Last Days in Dublin (2001)

D: Lance Daly
S: Grattan Smith, MC Muzzy

Lance Daly's no-budget feature benefits from an ironic sense of humour about itself which helps to smooth over the lack of niceties. The film tells the story of Monster (Grattan Smith), a young Dubliner who has decided to leave the city for warmer climes. His 'journey' is marked by a diary-style voice over which describes the difficulties he encounters in the style of an explorer's journal. The fact that he never gets outside the city confines is incidental, as his adventures on the mean streets of down and out contemporary Dublin involve encounters with 'natives', 'merchants', 'mysterious strangers', and 'sea captains' right out of any classic yarn. Ulysses it is not, but the intertextuality raises more than a few smiles, which are no harm at all under the circumstances.
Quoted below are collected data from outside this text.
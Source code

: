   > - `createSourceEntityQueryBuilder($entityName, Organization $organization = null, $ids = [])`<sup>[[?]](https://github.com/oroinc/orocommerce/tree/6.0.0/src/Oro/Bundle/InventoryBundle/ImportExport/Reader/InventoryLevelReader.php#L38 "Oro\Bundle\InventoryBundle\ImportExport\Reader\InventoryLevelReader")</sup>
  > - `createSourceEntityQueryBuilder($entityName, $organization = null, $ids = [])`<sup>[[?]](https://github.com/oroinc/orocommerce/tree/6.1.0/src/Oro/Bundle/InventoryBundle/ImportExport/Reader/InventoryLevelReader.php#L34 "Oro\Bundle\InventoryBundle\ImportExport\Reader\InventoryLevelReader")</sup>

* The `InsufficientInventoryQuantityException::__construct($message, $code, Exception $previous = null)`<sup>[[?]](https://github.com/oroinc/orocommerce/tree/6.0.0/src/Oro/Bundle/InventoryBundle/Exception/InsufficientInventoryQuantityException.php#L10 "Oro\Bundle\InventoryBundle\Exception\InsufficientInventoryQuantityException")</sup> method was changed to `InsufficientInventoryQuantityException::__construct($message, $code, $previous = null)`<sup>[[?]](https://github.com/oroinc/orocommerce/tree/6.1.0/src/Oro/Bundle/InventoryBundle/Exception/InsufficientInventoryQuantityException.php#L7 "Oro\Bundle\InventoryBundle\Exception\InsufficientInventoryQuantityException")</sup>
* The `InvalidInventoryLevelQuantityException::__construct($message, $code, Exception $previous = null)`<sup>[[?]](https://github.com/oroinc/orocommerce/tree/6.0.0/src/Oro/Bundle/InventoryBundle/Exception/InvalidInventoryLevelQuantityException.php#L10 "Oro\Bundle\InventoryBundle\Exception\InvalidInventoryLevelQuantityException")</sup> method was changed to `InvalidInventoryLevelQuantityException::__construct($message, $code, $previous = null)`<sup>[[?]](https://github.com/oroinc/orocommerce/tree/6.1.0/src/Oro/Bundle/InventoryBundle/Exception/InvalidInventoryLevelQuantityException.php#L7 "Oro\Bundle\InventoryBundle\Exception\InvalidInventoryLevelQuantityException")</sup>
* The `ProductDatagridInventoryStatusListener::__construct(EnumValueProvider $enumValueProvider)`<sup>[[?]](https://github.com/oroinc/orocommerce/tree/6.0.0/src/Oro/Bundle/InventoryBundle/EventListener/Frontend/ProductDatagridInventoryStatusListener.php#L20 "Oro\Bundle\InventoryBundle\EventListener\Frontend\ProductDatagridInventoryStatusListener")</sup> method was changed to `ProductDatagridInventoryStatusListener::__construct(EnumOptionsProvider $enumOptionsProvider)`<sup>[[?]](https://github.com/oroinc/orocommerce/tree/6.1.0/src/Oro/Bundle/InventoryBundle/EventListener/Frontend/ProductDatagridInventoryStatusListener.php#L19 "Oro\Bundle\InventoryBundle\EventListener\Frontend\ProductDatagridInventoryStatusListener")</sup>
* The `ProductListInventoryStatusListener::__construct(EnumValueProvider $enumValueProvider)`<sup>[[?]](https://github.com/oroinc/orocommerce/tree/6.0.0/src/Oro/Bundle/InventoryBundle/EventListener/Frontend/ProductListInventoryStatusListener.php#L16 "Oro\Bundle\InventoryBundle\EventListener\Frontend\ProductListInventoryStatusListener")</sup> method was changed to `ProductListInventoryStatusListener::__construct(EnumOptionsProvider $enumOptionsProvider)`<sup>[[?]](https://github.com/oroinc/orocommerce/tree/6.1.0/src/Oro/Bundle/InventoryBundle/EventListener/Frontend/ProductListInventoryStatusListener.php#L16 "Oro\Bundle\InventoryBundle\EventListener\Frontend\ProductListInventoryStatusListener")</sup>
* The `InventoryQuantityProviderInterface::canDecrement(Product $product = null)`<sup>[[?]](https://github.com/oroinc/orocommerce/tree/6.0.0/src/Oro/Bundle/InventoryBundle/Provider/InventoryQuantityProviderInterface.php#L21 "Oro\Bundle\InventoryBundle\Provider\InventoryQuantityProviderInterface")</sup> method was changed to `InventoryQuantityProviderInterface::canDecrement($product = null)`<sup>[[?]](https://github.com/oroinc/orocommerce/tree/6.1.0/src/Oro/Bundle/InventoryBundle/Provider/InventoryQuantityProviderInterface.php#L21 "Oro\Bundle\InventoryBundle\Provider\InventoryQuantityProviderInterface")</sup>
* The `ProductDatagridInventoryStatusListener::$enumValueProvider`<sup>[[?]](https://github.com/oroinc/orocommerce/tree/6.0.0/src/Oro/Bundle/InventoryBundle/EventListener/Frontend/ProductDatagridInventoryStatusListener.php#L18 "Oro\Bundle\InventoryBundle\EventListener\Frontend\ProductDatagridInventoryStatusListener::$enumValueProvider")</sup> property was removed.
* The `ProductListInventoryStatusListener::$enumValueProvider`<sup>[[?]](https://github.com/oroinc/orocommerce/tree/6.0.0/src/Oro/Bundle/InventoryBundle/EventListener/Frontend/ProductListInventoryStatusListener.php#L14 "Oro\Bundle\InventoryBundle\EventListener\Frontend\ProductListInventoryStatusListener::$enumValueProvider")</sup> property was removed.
The problems begin when the white-linen suit clad Monster is mugged by fashion-offended junkies and all of his money is stolen. His attempts to find alternative financing take him to a moneylender, which only lands him in even more trouble. Meanwhile periodic encounters with his elderly, ailing grandfather provide a sense of perspective, and the initially unwelcome friendship of a homeless man brings him into contact with a the underbelly of Irish society and some of its denizens. All the while the series of bizarre incidents which make up his journey around the city become the subject of quasi-parodic reflection in the voice over.
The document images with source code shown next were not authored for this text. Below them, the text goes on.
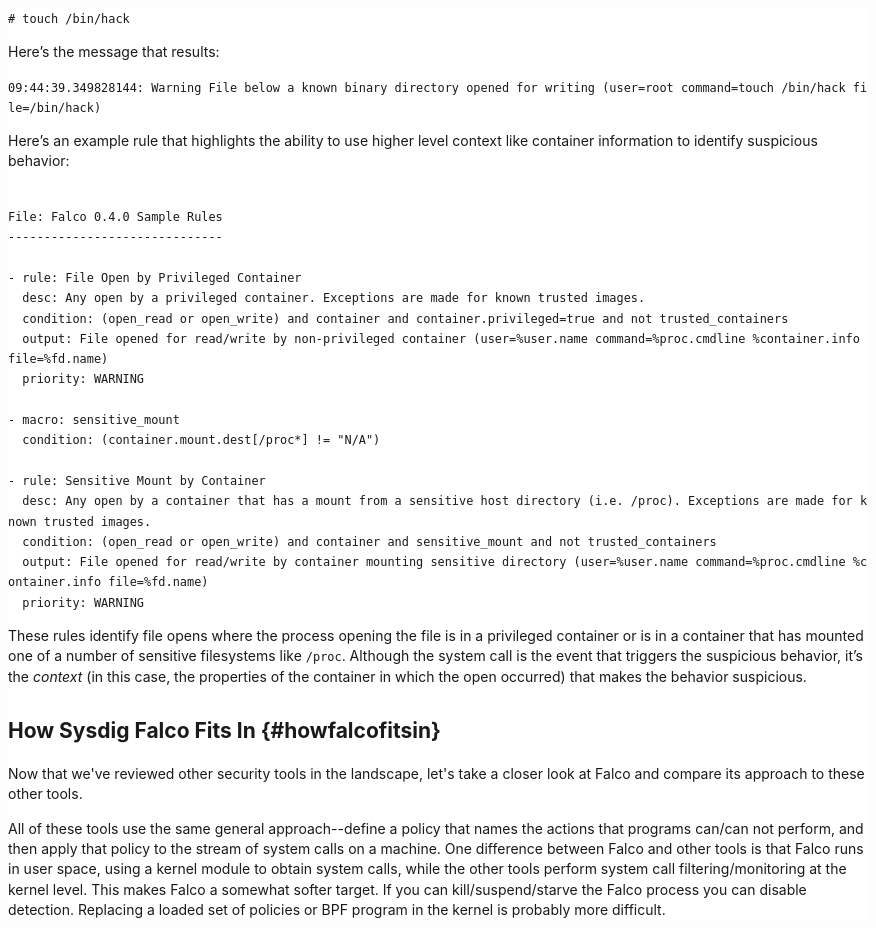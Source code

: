     # touch /bin/hack
    

Here’s the message that results:

    09:44:39.349828144: Warning File below a known binary directory opened for writing (user=root command=touch /bin/hack file=/bin/hack)
    

Here’s an example rule that highlights the ability to use higher level context like container information to identify suspicious behavior:

<script src="https://gist.github.com/a95966413162e990bfee8a9fdea86067.js"></script> <noscript>
  <pre><code>
File: Falco 0.4.0 Sample Rules
------------------------------

- rule: File Open by Privileged Container
  desc: Any open by a privileged container. Exceptions are made for known trusted images.
  condition: (open_read or open_write) and container and container.privileged=true and not trusted_containers
  output: File opened for read/write by non-privileged container (user=%user.name command=%proc.cmdline %container.info file=%fd.name)
  priority: WARNING

- macro: sensitive_mount
  condition: (container.mount.dest[/proc*] != "N/A")

- rule: Sensitive Mount by Container
  desc: Any open by a container that has a mount from a sensitive host directory (i.e. /proc). Exceptions are made for known trusted images.
  condition: (open_read or open_write) and container and sensitive_mount and not trusted_containers
  output: File opened for read/write by container mounting sensitive directory (user=%user.name command=%proc.cmdline %container.info file=%fd.name)
  priority: WARNING
</code></pre>
</noscript>

These rules identify file opens where the process opening the file is in a privileged container or is in a container that has mounted one of a number of sensitive filesystems like `/proc`. Although the system call is the event that triggers the suspicious behavior, it’s the *context* (in this case, the properties of the container in which the open occurred) that makes the behavior suspicious.

## How Sysdig Falco Fits In {#howfalcofitsin}

Now that we've reviewed other security tools in the landscape, let's take a closer look at Falco and compare its approach to these other tools.

All of these tools use the same general approach--define a policy that names the actions that programs can/can not perform, and then apply that policy to the stream of system calls on a machine. One difference between Falco and other tools is that Falco runs in user space, using a kernel module to obtain system calls, while the other tools perform system call filtering/monitoring at the kernel level. This makes Falco a somewhat softer target. If you can kill/suspend/starve the Falco process you can disable detection. Replacing a loaded set of policies or BPF program in the kernel is probably more difficult.


 [1]: #seccomp
 [2]: #seccomp-bpf
 [3]: #mac
 [4]: #auditd
 [5]: #falco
The film is mostly shot in grainy black and white, with occasional, effective colour inserts in which Monster imagines himself in exotic locales including Paris, New York, and Egypt. The rest of the film is a street-level portrait of the Irish capital complete with muggers, bums, and loan sharks, shot mostly hand-held and with a gritty sense of style. It doesn't take itself particularly seriously, but there is some value in its vision of the city as a cornucopia of cheerful corruption and iniquity at once more realistic and more fantastical than that envisioned in the Roddy Doyle adaptations.
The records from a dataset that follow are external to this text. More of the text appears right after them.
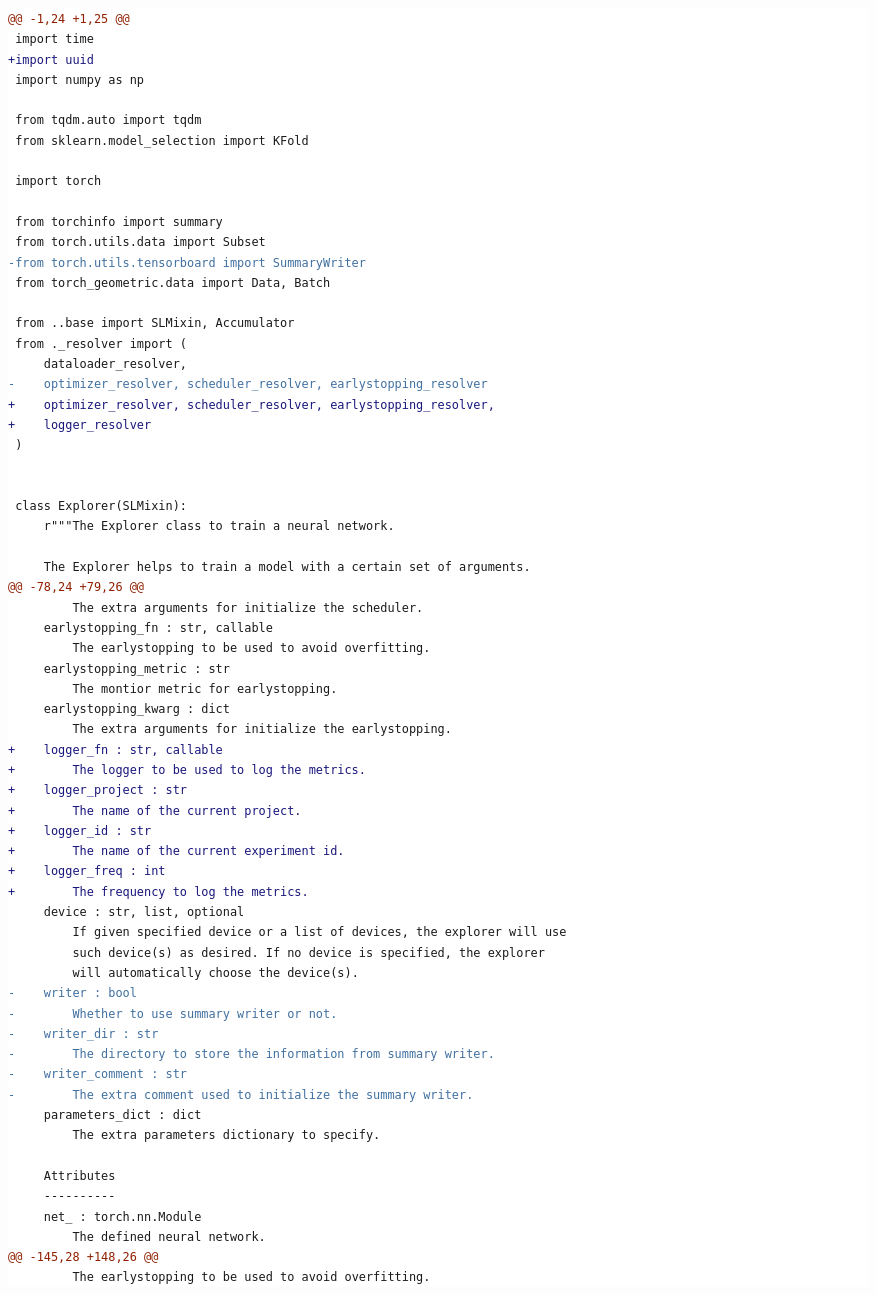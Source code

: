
 ```diff
@@ -1,24 +1,25 @@
 import time
+import uuid
 import numpy as np
 
 from tqdm.auto import tqdm
 from sklearn.model_selection import KFold
 
 import torch
 
 from torchinfo import summary
 from torch.utils.data import Subset
-from torch.utils.tensorboard import SummaryWriter
 from torch_geometric.data import Data, Batch
 
 from ..base import SLMixin, Accumulator
 from ._resolver import (
     dataloader_resolver,
-    optimizer_resolver, scheduler_resolver, earlystopping_resolver
+    optimizer_resolver, scheduler_resolver, earlystopping_resolver,
+    logger_resolver
 )
 
 
 class Explorer(SLMixin):
     r"""The Explorer class to train a neural network.
 
     The Explorer helps to train a model with a certain set of arguments.
@@ -78,24 +79,26 @@
         The extra arguments for initialize the scheduler.
     earlystopping_fn : str, callable
         The earlystopping to be used to avoid overfitting.
     earlystopping_metric : str
         The montior metric for earlystopping.
     earlystopping_kwarg : dict
         The extra arguments for initialize the earlystopping.
+    logger_fn : str, callable
+        The logger to be used to log the metrics.
+    logger_project : str
+        The name of the current project.
+    logger_id : str
+        The name of the current experiment id.
+    logger_freq : int
+        The frequency to log the metrics.
     device : str, list, optional
         If given specified device or a list of devices, the explorer will use
         such device(s) as desired. If no device is specified, the explorer
         will automatically choose the device(s).
-    writer : bool
-        Whether to use summary writer or not.
-    writer_dir : str
-        The directory to store the information from summary writer.
-    writer_comment : str
-        The extra comment used to initialize the summary writer.
     parameters_dict : dict
         The extra parameters dictionary to specify.
 
     Attributes
     ----------
     net_ : torch.nn.Module
         The defined neural network.
@@ -145,28 +148,26 @@
         The earlystopping to be used to avoid overfitting.
```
This kind of picaresque adventure rises or falls on the strength of its vignettes. Luckily, again partly due to the witty counterpoint provided by the voice over but also because of the casting, the little incidents which make up the larger whole are entertaining enough. Senator David Norris kicks things off in a surprising turn as an abusive landlord, followed not long later by outspoken political commentator Nell McCafferty as a matriarchal moneylender commanding an army of tracksuit-wearing thugs who pursue Monster throughout most of the movie. The most prominent of the supporting characters is the homeless nutter who attaches himself to our hero and vows to join him in his quest. Played with grotesque glee by 'MC Muzzy' (who also provides some of the soundtrack music), this character allows the movie to generate some polemical and satirical force. Sly asides allow Daly to comment gently on homelessness and economic deprivation without getting lost in it.

Scenes range from conventional to surreal, and though most of them are predictable enough, the film moves quickly through them. One silly but hilarious moment involves Monster and his friends participating in a scam to con Americans out of their cash on a 'Leprechaun hunt' with obvious but not unfunny results. Another pits Monster's naivete against the audience's warranted expectations as he answers a personal ad for a 'cabin boy', and there is an amusing bit of business involving a lottery scratchcard which comes to a pleasing climax.

The film gets some mileage from its visual style: the sense of happy-go-lucky amateurism makes clear what to expect from its opening titles (drawn on T-shirts worn by extras on the street). Though never polished, the film is stylistically consistent and never gets dull, so though it is not breathtakingly original or handsomely rendered, it provides as much entertainment and satisfaction as any Irish feature of the past few years. Its peers are not The General and The Butcher Boy, mind, but it can be counted alongside How to Cheat in the Leaving Certificate and The Book that Wrote Itself as an example of a painlessly nonprofessional Irish cinema which evinces the continuing existence of a filmmaking community. This is always preferable to a wasteland of aesthetic and social contemplation of the empty canvas of the great Irish cinema that never was. It is not going to be to everyone's taste, but for those of a mind to enjoy it, it is not without charms.